EXERCISE: The response should contain all of the data below, reproduced exactly, and no pictures.

EXTRACTED INFORMATION:
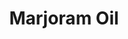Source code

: ---
name: Marjoram Oil
title: Marjoram Oil
details:
  - detail:
      key: "Botanical Name"
      value: "Origanum majorana"
  - detail:
      key: "Solubility"
      value: "Insoluble in water but soluble in alcohol"
  - detail:
      key: "Odour"
      value: "Fresh Sweet spicy eucalyptus camphor"
  - detail:
      key: "Cas Number"
      value: "8015-01-8"
  - detail:
      key: "Flash Point Deg Fahrenheit"
      value: "126 deg F"
  - detail:
      key: "Optical Rotation"
      value: "-5 to 10 (at 20 deg C)"
  - detail:
      key: "Physical State"
      value: "Liquid"
  - detail:
      key: "Refractive Index"
      value: "1.4580 to 1.4680 (at 20 deg C)"
  - detail:
      key: "Acid Value"
      value: "Max 2%"
  - detail:
      key: "Boiling Point"
      value: "168 deg C"
  - detail:
      key: "FEMA No"
      value: "2663"
  - detail:
      key: "CAS No"
      value: "8015-01-8"
  - detail:
      key: "Packaging Size"
      value: "5, 25, 200 Kg"
  - detail:
      key: "Packaging Type"
      value: "Can, Barrel"
  - detail:
      key: "Brand"
      value: "Natural Aroma"
showOnHome: false
thumbnail: https://5.imimg.com/data5/SELLER/Default/2021/12/UW/NV/TI/3823480/marjoram-oil-500x500.jpg
productImages:
  - ""
category: essential oil
---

SOLUTION FOR THIS PROBLEM:
Source code

: ---
name: Marjoram Oil
title: Marjoram Oil
details:
  - detail:
      key: "Botanical Name"
      value: "Origanum majorana"
  - detail:
      key: "Solubility"
      value: "Insoluble in water but soluble in alcohol"
  - detail:
      key: "Odour"
      value: "Fresh Sweet spicy eucalyptus camphor"
  - detail:
      key: "Cas Number"
      value: "8015-01-8"
  - detail:
      key: "Flash Point Deg Fahrenheit"
      value: "126 deg F"
  - detail:
      key: "Optical Rotation"
      value: "-5 to 10 (at 20 deg C)"
  - detail:
      key: "Physical State"
      value: "Liquid"
  - detail:
      key: "Refractive Index"
      value: "1.4580 to 1.4680 (at 20 deg C)"
  - detail:
      key: "Acid Value"
      value: "Max 2%"
  - detail:
      key: "Boiling Point"
      value: "168 deg C"
  - detail:
      key: "FEMA No"
      value: "2663"
  - detail:
      key: "CAS No"
      value: "8015-01-8"
  - detail:
      key: "Packaging Size"
      value: "5, 25, 200 Kg"
  - detail:
      key: "Packaging Type"
      value: "Can, Barrel"
  - detail:
      key: "Brand"
      value: "Natural Aroma"
showOnHome: false
thumbnail: https://5.imimg.com/data5/SELLER/Default/2021/12/UW/NV/TI/3823480/marjoram-oil-500x500.jpg
productImages:
  - ""
category: essential oil
---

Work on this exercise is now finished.